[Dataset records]

- - -

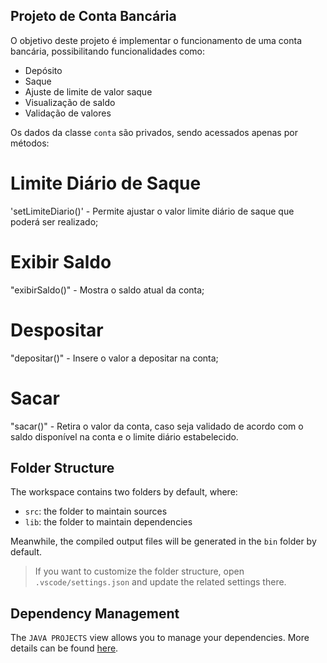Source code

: ## Projeto de Conta Bancária

O objetivo deste projeto é implementar o funcionamento de uma conta bancária, possibilitando funcionalidades como:
- Depósito
- Saque
- Ajuste de limite de valor saque
- Visualização de saldo
- Validação de valores

Os dados da classe `conta` são privados, sendo acessados apenas por métodos:

# Limite Diário de Saque
'setLimiteDiario()' - Permite ajustar o valor limite diário de saque que poderá ser realizado;

# Exibir Saldo
"exibirSaldo()" - Mostra o saldo atual da conta;

# Despositar
"depositar()" - Insere o valor a depositar na conta;

# Sacar
"sacar()" - Retira o valor da conta, caso seja validado de acordo com o saldo disponível na conta e o limite diário estabelecido.

## Folder Structure

The workspace contains two folders by default, where:

- `src`: the folder to maintain sources
- `lib`: the folder to maintain dependencies

Meanwhile, the compiled output files will be generated in the `bin` folder by default.

> If you want to customize the folder structure, open `.vscode/settings.json` and update the related settings there.

## Dependency Management

The `JAVA PROJECTS` view allows you to manage your dependencies. More details can be found [here](https://github.com/microsoft/vscode-java-dependency#manage-dependencies).

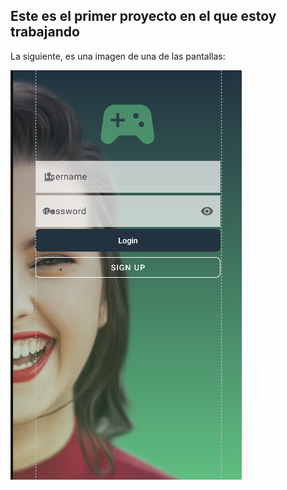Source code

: ## Este es el primer proyecto en el que estoy trabajando

La siguiente, es una imagen de una de las pantallas:

![imagen](img/captura.png)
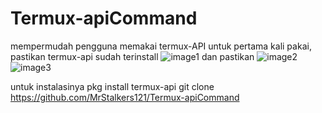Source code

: # Termux-apiCommand
mempermudah pengguna memakai termux-API
untuk pertama kali pakai, pastikan termux-api sudah terinstall
![image1](https://preview.ibb.co/cPkRwo/Screenshot_2018_07_14_13_51_53_752_com_android_vending.png)
dan pastikan
![image2](https://preview.ibb.co/niVgU8/Screenshot_2018_07_12_10_47_46_599_com_miui_securitycenter.png)
![image3](https://preview.ibb.co/dat1U8/Screenshot_2018_07_12_10_47_22_693_com_google_android_packageinstaller.png)

untuk instalasinya
pkg install termux-api
git clone https://github.com/MrStalkers121/Termux-apiCommand
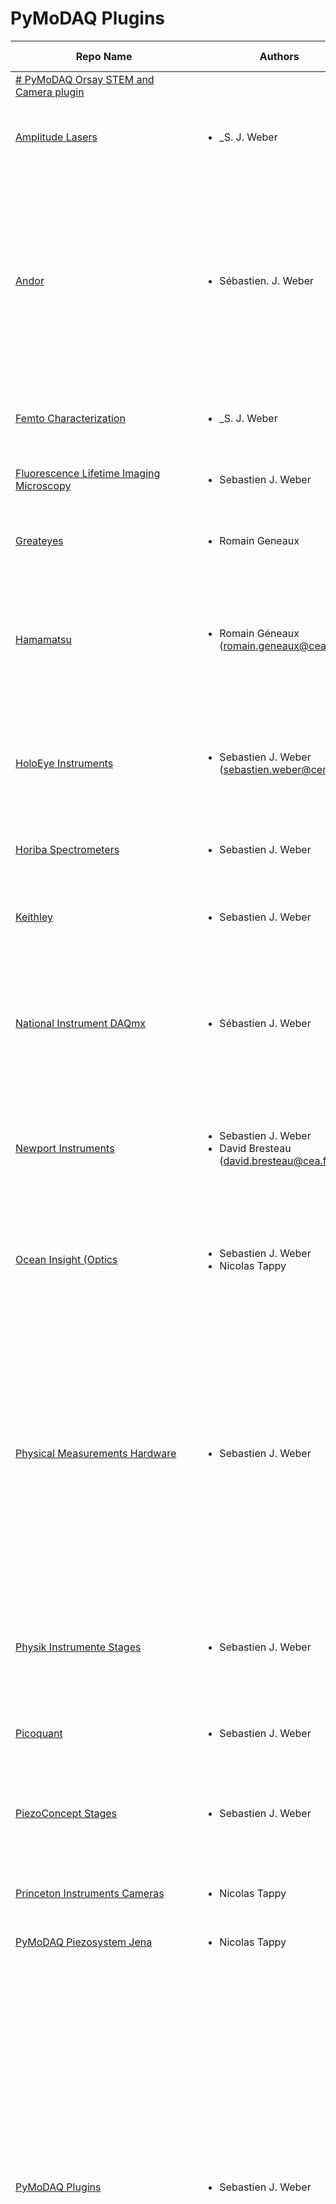 # PyMoDAQ Plugins
|                                                          Repo Name                                                           |                                                                                                                                                                      Authors                                                                                                                                                                      |           Version plugin            |                                                                                                                                                                                                                                                                                                                                                                                                                                                                                                                                                                                                                             Instruments                                                                                                                                                                                                                                                                                                                                                                                                                                                                                                                                                                                                                              |
| ---------------------------------------------------------------------------------------------------------------------------- | ------------------------------------------------------------------------------------------------------------------------------------------------------------------------------------------------------------------------------------------------------------------------------------------------------------------------------------------------- | ----------------------------------- | -------------------------------------------------------------------------------------------------------------------------------------------------------------------------------------------------------------------------------------------------------------------------------------------------------------------------------------------------------------------------------------------------------------------------------------------------------------------------------------------------------------------------------------------------------------------------------------------------------------------------------------------------------------------------------------------------------------------------------------------------------------------------------------------------------------------------------------------------------------------------------------------------------------------------------------------------------------------------------------------------------------------------------------------------------------------------------------------------------------------------------------------------------------------------------------------------------------------------------------------------------------------- |
| <a href="https://pypi.org/project/pymodaq-plugins-orsay/" target="_top"># PyMoDAQ Orsay STEM and Camera plugin</a>           | <ul></ul>                                                                                                                                                                                                                                                                                                                                         | <a href="" target="_top">0.0.1</a>  |                                                                                                                                                                                                                                                                                                                                                                                                                                                                                                                                                                                                                                                                                                                                                                                                                                                                                                                                                                                                                                                                                                                                                                                                                                                                      |
| <a href="https://pypi.org/project/pymodaq-plugins-amplitude/" target="_top">Amplitude Lasers</a>                             | <ul><li>_S. J. Weber</li></ul>                                                                                                                                                                                                                                                                                                                    | <a href="" target="_top">0.1.1</a>  | Viewer0D<ul>   <li>     **AmplitudeSystemsCRC16**: Let you control the laser settings and grab info on the laser status (tested on a Satsuma)   </li> </ul>                                                                                                                                                                                                                                                                                                                                                                                                                                                                                                                                                                                                                                                                                                                                                                                                                                                                                                                                                                                                                                                                                                          |
| <a href="https://pypi.org/project/pymodaq-plugins-andor/" target="_top">Andor</a>                                            | <ul><li>Sébastien. J. Weber</li></ul>                                                                                                                                                                                                                                                                                                             | <a href="" target="_top">1.0.0</a>  | Actuators<ul><li>**Shamrock**: Shamrock series of spectrometer used as a monochromator</li></ul>Viewer1D<ul>   <li>**ShamrockCCD**: Shamrock series of spectrometer using the Andor CCD cameras</li>   <li>**ShamrockSCMOS**: Shamrock series of spectrometer using the Andor SCMOS cameras</li> </ul>Viewer2D<ul>   <li>**AndorCCD**: Andor CCD camera using the SDK2</li>   <li>**AndorSCMOS**: Andor CCD camera using the SDK3</li> </ul>                                                                                                                                                                                                                                                                                                                                                                                                                                                                                                                                                                                                                                                                                                                                                                                                                         |
| <a href="https://pypi.org/project/pymodaq-plugins-femto/" target="_top">Femto Characterization</a>                           | <ul><li>_S. J. Weber</li></ul>                                                                                                                                                                                                                                                                                                                    | <a href="" target="_top">0.1.0</a>  | Viewer1D<ul><li>**femto**: Fake detector mocking typically a spectrometer acquiring FROG traces</li></ul>                                                                                                                                                                                                                                                                                                                                                                                                                                                                                                                                                                                                                                                                                                                                                                                                                                                                                                                                                                                                                                                                                                                                                            |
| <a href="https://pypi.org/project/pymodaq-plugins-flim/" target="_top">Fluorescence Lifetime Imaging Microscopy</a>          | <ul><li>Sebastien J. Weber</li></ul>                                                                                                                                                                                                                                                                                                              | <a href="" target="_top">0.1.0</a>  | ViewerND<ul><li>**FLIM**: FLIM using piezoconcept XY stage and picoquant timeharp TH260"</li></ul>                                                                                                                                                                                                                                                                                                                                                                                                                                                                                                                                                                                                                                                                                                                                                                                                                                                                                                                                                                                                                                                                                                                                                                   |
| <a href="https://pypi.org/project/pymodaq-plugins-greateyes/" target="_top">Greateyes</a>                                    | <ul><li>Romain Geneaux</li></ul>                                                                                                                                                                                                                                                                                                                  | <a href="" target="_top">1.0.1</a>  | Viewer2D<ul><li>**GreateyesCCD**: Greateyes CCD cameras using the SDK</li></ul>                                                                                                                                                                                                                                                                                                                                                                                                                                                                                                                                                                                                                                                                                                                                                                                                                                                                                                                                                                                                                                                                                                                                                                                      |
| <a href="https://pypi.org/project/pymodaq-plugins-hamamatsu/" target="_top">Hamamatsu</a>                                    | <ul>   <li>     Romain Géneaux (romain.geneaux@cea.fr)        </li> </ul>                                                                                                                                                                                                                                                                         | <a href="" target="_top">0.2.0</a>  | Viewer2D<ul>   <li>     **Hamamatsu** All cameras using the DCAM-API. Hardware ROI (region of interest) and binning (1x or 2x) are supported. To use ROIs, click on "Show/Hide ROI selection area" in the viewer panel (icon with dashed rectangle). Position the rectangle as you wish, either with mouse or by entering coordinates, then click "Update ROI" button.   </li> </ul>                                                                                                                                                                                                                                                                                                                                                                                                                                                                                                                                                                                                                                                                                                                                                                                                                                                                                 |
| <a href="https://pypi.org/project/pymodaq-plugins-holoeye/" target="_top">HoloEye Instruments</a>                            | <ul>   <li>     Sebastien J. Weber  (sebastien.weber@cemes.fr)        </li> </ul>                                                                                                                                                                                                                                                                 | <a href="" target="_top">1.0.2</a>  | Actuators<ul>   <li>**HoloeyeFile**: Used to load phase data into the SLM from a file</li>   <li>**HoloeyeFullScreen**: Used to load a constant (and controllable) phase into the SLM</li>   <li>**HoloeyeSplitScreen**: Used to load a binary phase mask into the SLM and control both the</li> </ul>                                                                                                                                                                                                                                                                                                                                                                                                                                                                                                                                                                                                                                                                                                                                                                                                                                                                                                                                                               |
| <a href="https://pypi.org/project/pymodaq-plugins-horiba/" target="_top">Horiba Spectrometers</a>                            | <ul><li>Sebastien J. Weber</li></ul>                                                                                                                                                                                                                                                                                                              | <a href="" target="_top">1.0.0</a>  | Viewer1D<ul>   <li>**Labspec6TCP**: Control of Labspec6 settings and acquisition using TCP/IP communication</li> </ul>                                                                                                                                                                                                                                                                                                                                                                                                                                                                                                                                                                                                                                                                                                                                                                                                                                                                                                                                                                                                                                                                                                                                               |
| <a href="https://pypi.org/project/pymodaq-plugins-keithley/" target="_top">Keithley</a>                                      | <ul><li>Sebastien J. Weber</li></ul>                                                                                                                                                                                                                                                                                                              | <a href="" target="_top">1.0.0</a>  | Viewer0D<ul>   <li>**Keithley_Pico**: Pico-Amperemeter Keithley 648X Series, 6430 and 6514</li>   <li>**Keithley2110**: Multimeter Keithley  2110</li> </ul>                                                                                                                                                                                                                                                                                                                                                                                                                                                                                                                                                                                                                                                                                                                                                                                                                                                                                                                                                                                                                                                                                                         |
| <a href="https://pypi.org/project/pymodaq-plugins-daqmx/" target="_top">National Instrument DAQmx</a>                        | <ul><li>Sébastien J. Weber</li></ul>                                                                                                                                                                                                                                                                                                              | <a href="" target="_top">0.2.0</a>  | Actuators<ul><li>**DAQmx**: Analog output DC, Sinus, Ramp...</li></ul>Viewer0D<ul><li>**DAQmx**: Analog acquisition, Counting</li></ul>Viewer1D<ul><li>**DAQmx**: Analog acquisition</li></ul>                                                                                                                                                                                                                                                                                                                                                                                                                                                                                                                                                                                                                                                                                                                                                                                                                                                                                                                                                                                                                                                                       |
| <a href="https://pypi.org/project/pymodaq-plugins-newport/" target="_top">Newport Instruments</a>                            | <ul>   <li>Sebastien J. Weber</li>   <li>David Bresteau (david.bresteau@cea.fr)</li> </ul>                                                                                                                                                                                                                                                        | <a href="" target="_top">1.0.2</a>  | Actuators<ul>   <li>**Conex**: Piezo actuators from the CONEX-AGAP series"</li>   <li>**Newport_ESP100**: ESP100 motion controllers</li>   <li>     **AgilisSerial**: for controllers AG-UC8 and AG-UC2 tested with motorized mounts AG-M100N (no encoder)   </li> </ul>                                                                                                                                                                                                                                                                                                                                                                                                                                                                                                                                                                                                                                                                                                                                                                                                                                                                                                                                                                                             |
| <a href="https://pypi.org/project/pymodaq-plugins-oceaninsight/" target="_top">Ocean Insight (Optics</a>                     | <ul>   <li>Sebastien J. Weber</li>   <li>Nicolas Tappy</li> </ul>                                                                                                                                                                                                                                                                                 | <a href="" target="_top">0.2.0</a>  | Viewer1D<ul>   <li>**Omnidriver**: Control of Spectrometer using the Omnidriver library (should be installed)</li>   <li>     **Seabreeze** : If the Omnidriver library is not available, a plugin implementation based on seabreeze is provided: https://python-seabreeze.readthedocs.io/en/latest/index.html   </li> </ul>                                                                                                                                                                                                                                                                                                                                                                                                                                                                                                                                                                                                                                                                                                                                                                                                                                                                                                                                         |
| <a href="https://pypi.org/project/pymodaq-plugins-physical-measurements/" target="_top">Physical Measurements Hardware</a>   | <ul><li>Sebastien J. Weber</li></ul>                                                                                                                                                                                                                                                                                                              | <a href="" target="_top">0.1.1</a>  | Viewer0D<ul>   <li>**Keithley_Pico**: Pico-Amperemeter Keithley 648X Series, 6430 and 6514</li>   <li>**Keithley2110**: Multimeter Keithley  2110</li>   <li>**Lockin7270**: Lockin Amplifier Ametek 7270</li>   <li>**LockinSR830**: LockIn Amplifier SR830</li> </ul>Viewer1D<ul>   <li>**LecroyWaveRunner6Zi**: Oscilloscope LecroyWaveRunner 6Zi</li>   <li>**Tektronix**: Oscilloscope Tektronix MDO Series</li>   <li>**Picoscope**: Picoscope from Picotechnology</li> </ul>Viewer2D<ul>   <li>**OpenCVCam**: Webcams control using the opencv library</li>   <li>**GenICam**: GeniCam compliant cameras suing the harvester libary</li>   <li>**TIS**: The Imaging Source TIS cameras</li> </ul>                                                                                                                                                                                                                                                                                                                                                                                                                                                                                                                                                             |
| <a href="https://pypi.org/project/pymodaq-plugins-physik-instrumente/" target="_top">Physik Instrumente Stages</a>           | <ul><li>Sebastien J. Weber</li></ul>                                                                                                                                                                                                                                                                                                              | <a href="" target="_top">1.0.0</a>  | Actuators<ul>   <li>     **PI**: All stages compatible with the GCS2 library. Tested on E-816, C-863 (mercury DC/Stepper), C-663, E-545   </li>   <li>     **PI_MMC**: old controller and stages using the 32 bits MMC dll (requires 32bit python) C-862 controller   </li> </ul>                                                                                                                                                                                                                                                                                                                                                                                                                                                                                                                                                                                                                                                                                                                                                                                                                                                                                                                                                                                    |
| <a href="https://pypi.org/project/pymodaq-plugins-picoquant/" target="_top">Picoquant</a>                                    | <ul><li>Sebastien J. Weber</li></ul>                                                                                                                                                                                                                                                                                                              | <a href="" target="_top">0.1.0</a>  | Viewer1D<ul><li>**TH260**: Timeharp TH260 for *photon counting* and *time tagging*</li></ul>                                                                                                                                                                                                                                                                                                                                                                                                                                                                                                                                                                                                                                                                                                                                                                                                                                                                                                                                                                                                                                                                                                                                                                         |
| <a href="https://pypi.org/project/pymodaq-plugins-piezoconcept/" target="_top">PiezoConcept Stages</a>                       | <ul><li>Sebastien J. Weber</li></ul>                                                                                                                                                                                                                                                                                                              | <a href="" target="_top">1.0.0</a>  | Actuators<ul>   <li>**PiezoConcept** : piezoconcept stages (tested on BIO2.100) using the usual serial commands</li>   <li>     **PiezoConceptPI**: Special firmware to emulate functions form the GCS2 library from Physik Instrumente   </li> </ul>                                                                                                                                                                                                                                                                                                                                                                                                                                                                                                                                                                                                                                                                                                                                                                                                                                                                                                                                                                                                                |
| <a href="https://pypi.org/project/pymodaq-plugins-princeton-instruments/" target="_top">Princeton Instruments Cameras</a>    | <ul><li>Nicolas Tappy</li></ul>                                                                                                                                                                                                                                                                                                                   | <a href="" target="_top">0.1.0</a>  | Viewer2D<ul><li>**picam**: Control of cameras using the picam library.</li></ul>                                                                                                                                                                                                                                                                                                                                                                                                                                                                                                                                                                                                                                                                                                                                                                                                                                                                                                                                                                                                                                                                                                                                                                                     |
| <a href="https://pypi.org/project/pymodaq-plugins-piezosystemjena/" target="_top">PyMoDAQ Piezosystem Jena</a>               | <ul><li>Nicolas Tappy</li></ul>                                                                                                                                                                                                                                                                                                                   | <a href="" target="_top">0.1.0</a>  | Actuators<ul></ul>                                                                                                                                                                                                                                                                                                                                                                                                                                                                                                                                                                                                                                                                                                                                                                                                                                                                                                                                                                                                                                                                                                                                                                                                                                                   |
| <a href="https://pypi.org/project/pymodaq-plugins-mock/" target="_top">PyMoDAQ Plugins</a>                                   | <ul><li>Sebastien J. Weber</li></ul>                                                                                                                                                                                                                                                                                                              | <a href="" target="_top">4.2.1</a>  | Actuators<ul>   <li>**Mock** actuator to test PyMoDAQ functionnalities</li>   <li>**MockTau** mock actuator with caracteristic time to reach set value</li>   <li>**TCP server** to communicate with other DAQ_Move or third party applications</li> </ul>Viewer0D<ul>   <li>**Mock 0D** detector to test PyMoDAQ functionnalities</li>   <li>**Mock Adaptive** detector to test PyMoDAQ adaptive scan mode</li>   <li>**TCP server** to communicate with other DAQ_Viewer or third party applications</li> </ul>Viewer1D<ul>   <li>**Mock 1D** detector to test PyMoDAQ functionnalities</li>   <li>**Mock Spectro** detector to test pymodaq_spectro functionalities</li>   <li>**TCP server** to communicate with other DAQ_Viewer or third party applications</li> </ul>Viewer2D<ul>   <li>**Mock 2D** detector to test PyMoDAQ functionnalities</li>   <li>**TCP server** to communicate with other DAQ_Viewer or third party applications</li> </ul>ViewerND<ul><li>**Mock ND** detector to test PyMoDAQ functionnalities</li></ul>                                                                                                                                                                                                                            |
| <a href="https://pypi.org/project/pymodaq-plugins-smaract/" target="_top">Smaract</a>                                        | <ul>   <li>David Bresteau (david.bresteau@cea.fr)</li>   <li>Sebastien J. Weber (sebastien.weber@cnrs.fr)</li> </ul>                                                                                                                                                                                                                              | <a href="" target="_top">2.0.0</a>  | Actuators<ul>   <li>**SmaractMCS** SLC linear stages with sensor (S option) with MCS controller</li>   <li>**SmaractMCS2** SLC linear stages with sensor (S option) with MCS2 controller</li>   <li>     **Smaract** SLC linear or angular stages with or without sensors using the Instrumental-lib package   </li> </ul>                                                                                                                                                                                                                                                                                                                                                                                                                                                                                                                                                                                                                                                                                                                                                                                                                                                                                                                                           |
| <a href="https://pypi.org/project/pymodaq-plugins-stellarnet/" target="_top">StellarNet</a>                                  | <ul><li>Romain Geneaux</li></ul>                                                                                                                                                                                                                                                                                                                  | <a href="" target="_top">2.0.1</a>  | Viewer1D<ul>   <li>     **Stellarnet**: USB spectrometers made by StellarNet, Inc (https://www.stellarnet.us/spectrometers/).   </li> </ul>                                                                                                                                                                                                                                                                                                                                                                                                                                                                                                                                                                                                                                                                                                                                                                                                                                                                                                                                                                                                                                                                                                                          |
| <a href="https://pypi.org/project/pymodaq-plugins-thorlabs/" target="_top">Thorlabs Instruments</a>                          | <ul>   <li>Sebastien J. Weber</li>   <li>David Bresteau (david.bresteau@cea.fr)</li>   <li>Nicolas Tappy (nicolas.tappy@epfl.ch)</li>   <li>Romain Geneaux (romain.geneaux@cea.fr)</li> </ul>                                                                                                                                                     | <a href="" target="_top">1.0.2</a>  | Actuators<ul>   <li>**Kinesis**: Kinesis serie (tested on K10CR1)</li>   <li>**Kinesis_Flipper**: Kinesis serie Flipper</li>   <li>     **MFF101_pylablib**: Kinesis serie Flipper mount (thorlabs MFF101), similar to **Kinesis_FLipper** but using the pylablib control module.   </li>   <li>     **PRM1Z8_pylablib**: DC servo motorized 360° rotation mount (Thorlabs PRM1Z8) using the pylablib control module. The Thorlabs APT software should be installed: https://www.thorlabs.com/newgrouppage9.cfm?objectgroup_id=9019.   </li> </ul>Viewer0D<ul>   <li>**Kinesis_KPA101**: Kinesis serie (position sensitive photodetector)</li>   <li>     **TLPMPowermeter**: TLPM dll compatible series (PM101x, PM102x, PM103x, PM100USB, PM16-Series, PM160, PM400, PM100A, PM100D, PM200)   </li>   <li>     **TLPMPowermeterInst**: TLPM dll compatible series (PM101x, PM102x, PM103x, PM100USB, PM16-Series, PM160, PM400, PM100A, PM100D, PM200)   </li> </ul>Viewer2D<ul>   <li>     **DCx cameras**: Tested with DCC3240M. Works with Windows. Precise installation instructions can be found here:   </li>   <li>     **Scientific cameras**: sCMOS camera series Zelux, Kiralux, Quantalux. Implemented using the pylablib control module.   </li> </ul> |
| <a href="https://pypi.org/project/pymodaq-plugins-uniblitz/" target="_top">Uniblitz</a>                                      | <ul>   <li>Matthieu Guer  (matthieu.guer@cea.fr)</li>   <li>     Romain Géneaux (romain.geneaux@cea.fr)        </li> </ul>                                                                                                                                                                                                                        | <a href="" target="_top">0.1.2</a>  | Actuators<ul>   <li>     **VLM1**: control of Uniblitz VLM1 Shutter Interface Module by USB. Very basic functionality to switch the shutter, without reading the actual state of the shutter.   </li> </ul>                                                                                                                                                                                                                                                                                                                                                                                                                                                                                                                                                                                                                                                                                                                                                                                                                                                                                                                                                                                                                                                          |
| <a href="https://pypi.org/project/pymodaq-plugins-zaber/" target="_top">Zaber Technologies</a>                               | <ul>   <li>Romain Géneaux</li>   <li>Sebastien Weber</li> </ul>                                                                                                                                                                                                                                                                                   | <a href="" target="_top">1.1.0</a>  | Actuators<ul>   <li>     **Zaber** All motors using the Zaber ASCII Motion Library. Rotations and translations should be both supported (units should adapt to the actuator type), but I only tested translation stages so far.   </li>   <li>**ZaberBinary**: control of zaber actuators using the legacy binary protocol</li> </ul>                                                                                                                                                                                                                                                                                                                                                                                                                                                                                                                                                                                                                                                                                                                                                                                                                                                                                                                                |
| <a href="https://pypi.org/project/pymodaq-plugins-crystal-technology/" target="_top">pymodaq_plugins_crystal_technology</a>  | <ul>   <li>     Sébastien J. Weber  (sebastien.weber@cnrs.fr)          .. if needed use this field         Contributors         ============         * First Contributor         * Other Contributors   </li> </ul>                                                                                                                               | <a href="" target="_top">0.0.1</a>  | Actuators<ul><li>**AOTFPro**: control of the AOTF from YSl and Crystal Technology</li></ul>Viewer0D<ul></ul>Viewer1D<ul></ul>Viewer2D<ul></ul>                                                                                                                                                                                                                                                                                                                                                                                                                                                                                                                                                                                                                                                                                                                                                                                                                                                                                                                                                                                                                                                                                                                       |
| <a href="https://pypi.org/project/pymodaq-plugins-opencv/" target="_top">pymodaq_plugins_opencv</a>                          | <ul>   <li>     Sebastien J. Weber  (sebastien.weber@cnrs.fr)          .. if needed use this field              Contributors         ============              * First Contributor         * Other Contributors          .. if needed use this field            Depending on the plugin type, delete/complete the fields below        </li> </ul> | <a href="" target="_top">0.0.1</a>  | Viewer2D<ul><li>**opencv**: control of cameras using the opencv library (mainly webcams)</li></ul>                                                                                                                                                                                                                                                                                                                                                                                                                                                                                                                                                                                                                                                                                                                                                                                                                                                                                                                                                                                                                                                                                                                                                                   |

- - -

• YOUR TASK
Your task is to return the lines above, from the first one up to and including the line containing "# PyMoDAQ Plugins", minus any pictures.

• WRITTEN ANSWER
Source code

: ## Projeto de Conta Bancária

O objetivo deste projeto é implementar o funcionamento de uma conta bancária, possibilitando funcionalidades como:
- Depósito
- Saque
- Ajuste de limite de valor saque
- Visualização de saldo
- Validação de valores

Os dados da classe `conta` são privados, sendo acessados apenas por métodos:

# Limite Diário de Saque
'setLimiteDiario()' - Permite ajustar o valor limite diário de saque que poderá ser realizado;

# Exibir Saldo
"exibirSaldo()" - Mostra o saldo atual da conta;

# Despositar
"depositar()" - Insere o valor a depositar na conta;

# Sacar
"sacar()" - Retira o valor da conta, caso seja validado de acordo com o saldo disponível na conta e o limite diário estabelecido.

## Folder Structure

The workspace contains two folders by default, where:

- `src`: the folder to maintain sources
- `lib`: the folder to maintain dependencies

Meanwhile, the compiled output files will be generated in the `bin` folder by default.

> If you want to customize the folder structure, open `.vscode/settings.json` and update the related settings there.

## Dependency Management

The `JAVA PROJECTS` view allows you to manage your dependencies. More details can be found [here](https://github.com/microsoft/vscode-java-dependency#manage-dependencies).

Source code

: ## Este es el primer proyecto en el que estoy trabajando

La siguiente, es una imagen de una de las pantallas:

![imagen](img/captura.png)
Source code

: # Termux-apiCommand
mempermudah pengguna memakai termux-API
untuk pertama kali pakai, pastikan termux-api sudah terinstall
![image1](https://preview.ibb.co/cPkRwo/Screenshot_2018_07_14_13_51_53_752_com_android_vending.png)
dan pastikan
![image2](https://preview.ibb.co/niVgU8/Screenshot_2018_07_12_10_47_46_599_com_miui_securitycenter.png)
![image3](https://preview.ibb.co/dat1U8/Screenshot_2018_07_12_10_47_22_693_com_google_android_packageinstaller.png)

untuk instalasinya
pkg install termux-api
git clone https://github.com/MrStalkers121/Termux-apiCommand
 # PyMoDAQ Plugins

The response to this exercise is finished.